## [Information shown]
····················

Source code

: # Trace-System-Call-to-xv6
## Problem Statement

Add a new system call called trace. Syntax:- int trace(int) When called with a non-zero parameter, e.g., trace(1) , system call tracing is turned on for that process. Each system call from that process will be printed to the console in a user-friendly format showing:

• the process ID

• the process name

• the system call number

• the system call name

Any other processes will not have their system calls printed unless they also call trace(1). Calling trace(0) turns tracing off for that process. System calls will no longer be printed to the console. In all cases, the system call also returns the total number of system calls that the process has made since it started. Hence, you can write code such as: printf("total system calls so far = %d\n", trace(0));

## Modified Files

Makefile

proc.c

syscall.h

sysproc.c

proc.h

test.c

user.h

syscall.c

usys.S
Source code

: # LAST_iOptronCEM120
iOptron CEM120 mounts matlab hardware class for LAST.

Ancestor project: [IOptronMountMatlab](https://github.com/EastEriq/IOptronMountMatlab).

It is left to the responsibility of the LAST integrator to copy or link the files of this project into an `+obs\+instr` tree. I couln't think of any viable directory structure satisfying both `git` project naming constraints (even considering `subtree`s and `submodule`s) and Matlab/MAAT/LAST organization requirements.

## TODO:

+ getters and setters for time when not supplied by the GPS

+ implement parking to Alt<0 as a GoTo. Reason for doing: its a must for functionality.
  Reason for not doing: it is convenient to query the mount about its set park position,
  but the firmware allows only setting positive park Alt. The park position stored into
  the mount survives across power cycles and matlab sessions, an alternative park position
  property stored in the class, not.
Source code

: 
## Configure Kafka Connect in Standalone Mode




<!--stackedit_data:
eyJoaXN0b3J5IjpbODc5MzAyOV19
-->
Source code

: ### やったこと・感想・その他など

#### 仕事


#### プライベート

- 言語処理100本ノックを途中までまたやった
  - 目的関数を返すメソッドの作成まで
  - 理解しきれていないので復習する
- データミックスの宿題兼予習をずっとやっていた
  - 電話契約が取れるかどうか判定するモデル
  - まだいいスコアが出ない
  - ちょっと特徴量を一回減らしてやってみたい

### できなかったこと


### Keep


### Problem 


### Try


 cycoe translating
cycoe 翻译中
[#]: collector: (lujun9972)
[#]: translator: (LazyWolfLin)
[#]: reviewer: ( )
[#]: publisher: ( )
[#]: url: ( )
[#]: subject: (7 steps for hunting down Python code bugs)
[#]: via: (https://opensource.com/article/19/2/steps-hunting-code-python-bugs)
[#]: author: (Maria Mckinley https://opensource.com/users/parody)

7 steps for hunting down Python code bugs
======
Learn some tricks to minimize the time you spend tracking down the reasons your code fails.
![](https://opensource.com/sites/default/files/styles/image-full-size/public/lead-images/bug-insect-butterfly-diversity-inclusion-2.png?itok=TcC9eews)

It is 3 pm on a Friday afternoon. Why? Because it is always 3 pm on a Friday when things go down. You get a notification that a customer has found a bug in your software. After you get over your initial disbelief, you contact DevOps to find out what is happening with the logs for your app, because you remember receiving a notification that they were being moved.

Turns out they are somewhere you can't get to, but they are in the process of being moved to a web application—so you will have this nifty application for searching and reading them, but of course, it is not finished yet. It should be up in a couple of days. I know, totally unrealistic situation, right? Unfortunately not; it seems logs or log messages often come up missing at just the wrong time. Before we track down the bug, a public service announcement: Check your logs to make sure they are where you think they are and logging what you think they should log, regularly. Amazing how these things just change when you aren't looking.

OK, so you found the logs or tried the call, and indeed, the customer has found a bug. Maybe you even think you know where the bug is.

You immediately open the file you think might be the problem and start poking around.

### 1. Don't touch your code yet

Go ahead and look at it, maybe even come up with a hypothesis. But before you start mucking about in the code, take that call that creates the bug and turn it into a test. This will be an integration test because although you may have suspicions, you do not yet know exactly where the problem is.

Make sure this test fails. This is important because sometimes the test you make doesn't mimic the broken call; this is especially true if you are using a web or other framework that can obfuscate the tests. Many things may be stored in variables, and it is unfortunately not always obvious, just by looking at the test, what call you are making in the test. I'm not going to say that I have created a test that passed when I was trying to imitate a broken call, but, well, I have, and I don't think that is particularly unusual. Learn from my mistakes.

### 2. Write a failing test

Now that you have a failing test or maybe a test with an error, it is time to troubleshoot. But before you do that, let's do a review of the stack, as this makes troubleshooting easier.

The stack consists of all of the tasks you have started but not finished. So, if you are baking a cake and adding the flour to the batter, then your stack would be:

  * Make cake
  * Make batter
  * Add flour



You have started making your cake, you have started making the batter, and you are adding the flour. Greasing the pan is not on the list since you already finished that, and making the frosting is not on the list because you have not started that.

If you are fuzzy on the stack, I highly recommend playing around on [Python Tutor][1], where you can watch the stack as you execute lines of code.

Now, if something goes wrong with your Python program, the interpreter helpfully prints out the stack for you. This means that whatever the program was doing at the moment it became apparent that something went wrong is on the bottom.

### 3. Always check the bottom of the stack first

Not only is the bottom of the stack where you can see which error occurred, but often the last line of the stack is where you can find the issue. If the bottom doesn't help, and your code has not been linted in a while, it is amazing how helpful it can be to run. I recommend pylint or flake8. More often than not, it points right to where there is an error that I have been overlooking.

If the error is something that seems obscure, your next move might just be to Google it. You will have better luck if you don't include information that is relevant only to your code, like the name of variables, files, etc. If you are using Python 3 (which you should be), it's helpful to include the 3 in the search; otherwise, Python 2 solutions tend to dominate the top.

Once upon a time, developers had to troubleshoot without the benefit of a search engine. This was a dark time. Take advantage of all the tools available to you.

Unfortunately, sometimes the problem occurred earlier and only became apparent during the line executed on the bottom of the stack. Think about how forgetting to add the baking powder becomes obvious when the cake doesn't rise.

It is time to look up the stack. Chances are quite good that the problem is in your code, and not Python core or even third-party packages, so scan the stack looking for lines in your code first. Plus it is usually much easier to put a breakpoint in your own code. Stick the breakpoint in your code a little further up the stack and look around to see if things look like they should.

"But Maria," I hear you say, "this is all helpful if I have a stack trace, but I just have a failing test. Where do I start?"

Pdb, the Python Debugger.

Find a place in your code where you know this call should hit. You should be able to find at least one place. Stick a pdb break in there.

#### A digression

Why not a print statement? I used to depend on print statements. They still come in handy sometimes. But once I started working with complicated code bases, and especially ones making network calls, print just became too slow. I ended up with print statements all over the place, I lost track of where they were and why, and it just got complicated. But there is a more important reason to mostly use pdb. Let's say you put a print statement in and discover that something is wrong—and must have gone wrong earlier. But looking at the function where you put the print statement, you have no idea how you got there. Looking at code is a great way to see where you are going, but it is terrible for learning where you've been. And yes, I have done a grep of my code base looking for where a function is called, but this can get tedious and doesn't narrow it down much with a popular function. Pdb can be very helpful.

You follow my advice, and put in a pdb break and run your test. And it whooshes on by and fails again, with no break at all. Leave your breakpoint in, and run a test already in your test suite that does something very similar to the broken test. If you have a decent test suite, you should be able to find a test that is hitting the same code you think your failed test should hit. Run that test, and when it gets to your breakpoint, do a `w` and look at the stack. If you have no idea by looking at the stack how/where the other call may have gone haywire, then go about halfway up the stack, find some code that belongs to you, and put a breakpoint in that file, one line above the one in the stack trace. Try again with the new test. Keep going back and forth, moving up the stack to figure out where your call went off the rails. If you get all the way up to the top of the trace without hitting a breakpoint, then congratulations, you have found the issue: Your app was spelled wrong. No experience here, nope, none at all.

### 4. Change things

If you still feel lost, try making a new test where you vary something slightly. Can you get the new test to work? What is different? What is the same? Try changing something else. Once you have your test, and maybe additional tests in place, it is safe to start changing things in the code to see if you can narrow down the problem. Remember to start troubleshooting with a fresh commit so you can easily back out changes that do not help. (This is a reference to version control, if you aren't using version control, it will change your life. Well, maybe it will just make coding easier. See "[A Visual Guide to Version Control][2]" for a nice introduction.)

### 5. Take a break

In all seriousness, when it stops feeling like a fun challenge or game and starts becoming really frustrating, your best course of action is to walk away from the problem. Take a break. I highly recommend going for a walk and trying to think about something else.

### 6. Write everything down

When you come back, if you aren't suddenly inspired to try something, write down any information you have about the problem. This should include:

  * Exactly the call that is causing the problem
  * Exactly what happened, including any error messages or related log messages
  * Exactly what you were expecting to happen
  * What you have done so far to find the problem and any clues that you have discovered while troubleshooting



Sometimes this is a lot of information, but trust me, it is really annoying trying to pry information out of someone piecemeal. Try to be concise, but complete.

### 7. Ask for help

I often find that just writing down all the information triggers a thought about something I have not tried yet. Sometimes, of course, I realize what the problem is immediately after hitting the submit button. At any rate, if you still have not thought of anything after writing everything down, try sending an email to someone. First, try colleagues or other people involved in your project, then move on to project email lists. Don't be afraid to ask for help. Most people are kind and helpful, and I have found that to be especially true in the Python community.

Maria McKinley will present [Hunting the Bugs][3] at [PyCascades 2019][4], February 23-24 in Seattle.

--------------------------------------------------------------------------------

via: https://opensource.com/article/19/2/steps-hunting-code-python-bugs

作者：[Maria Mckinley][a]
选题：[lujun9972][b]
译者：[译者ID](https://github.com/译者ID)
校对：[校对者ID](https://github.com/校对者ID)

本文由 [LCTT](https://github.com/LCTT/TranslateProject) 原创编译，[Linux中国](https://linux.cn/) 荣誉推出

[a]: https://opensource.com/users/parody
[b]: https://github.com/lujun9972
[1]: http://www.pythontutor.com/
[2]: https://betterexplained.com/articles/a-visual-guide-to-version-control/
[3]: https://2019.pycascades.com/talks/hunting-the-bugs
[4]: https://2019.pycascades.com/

····················

## [Problem to work on]
Find the word "position" in the entries above, then copy each line that holds it.

## [Task response]
  Reason for not doing: it is convenient to query the mount about its set park position,
  but the firmware allows only setting positive park Alt. The park position stored into
  the mount survives across power cycles and matlab sessions, an alternative park position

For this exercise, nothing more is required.